Running 100 Million Queries Reliably on In-Memory Distributed SQL Engine

Running 100 Million Queries Reliably on In-Memory Distributed SQL Engine

Schedule
June 21, 11:45am
Room
Matterhorn 2
Track

Presto is an open source software which was initially released by Facebook and was widely adapted by enterprise use cases such as advertising and web. Presto is an in-memory fast distributed SQL engine which fits to adhoc/interactive use cases. Our Treasure Data provides data management platform on cloud by using Presto. Since the library is now widely used in critical use cases in our customers, it is important to pursuit the high performance and stability on millions of queries. In addition the data size our Presto cluster is processing become increasing day by day.
The key solutions which will be covered by this session are

  • Multi-resource awareness of node scheduling
  • Distributed RDBMS based job queue called 'PerfectQueue'
  • Partition-based resource scheduler
  • Resource isolation semantics to fit in-memory workload context.
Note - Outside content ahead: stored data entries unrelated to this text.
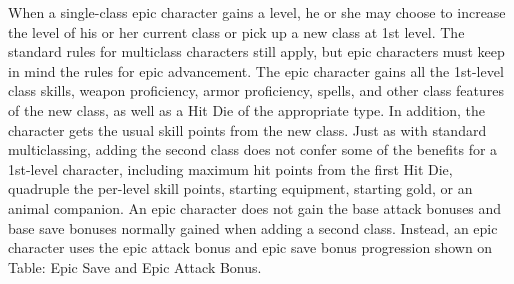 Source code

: \documentclass{article}
\begin{document}
When a single-class epic character gains a level, he or she may choose to increase 
the level of his or her current class or pick up a new class at 1st level. The 
standard rules for multiclass characters still apply, but epic characters must 
keep in mind the rules for epic advancement. The epic character gains all the 1st-level 
class skills, weapon proficiency, armor proficiency, spells, and other class features 
of the new class, as well as a Hit Die of the appropriate type. In addition, the 
character gets the usual skill points from the new class. Just as with standard 
multiclassing, adding the second class does not confer some of the benefits for 
a 1st-level character, including maximum hit points from the first Hit Die, quadruple 
the per-level skill points, starting equipment, starting gold, or an animal companion. 
An epic character does not gain the base attack bonuses and base save bonuses normally 
gained when adding a second class. Instead, an epic character uses the epic attack 
bonus and epic save bonus progression shown on Table: Epic Save and Epic Attack 
Bonus.

\newpage
\end{document}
This session introduces the technologies used in real use cases about how to make reliable in-memory distributed cluster which can be tolerate to be provided as PaaS.

Speakers
Kai
Sasaki
Software Engineer
at
Treasure Data Inc
Kai Sasaki

A software engineer working at Treasure Data. Treasure Data provides a big data management platform on cloud. We are original creator of Fluentd, unified log collector which was joined clout native computing foundation (CNCF) . He is working on developing and maintaining distributed processing platform in our service. His professional area is distributed computing using open source software like Hadoop, Spark and Presto. In addition He is a committer of Apache Hivemall which is a scalable machine learning library running on Hive/Spark.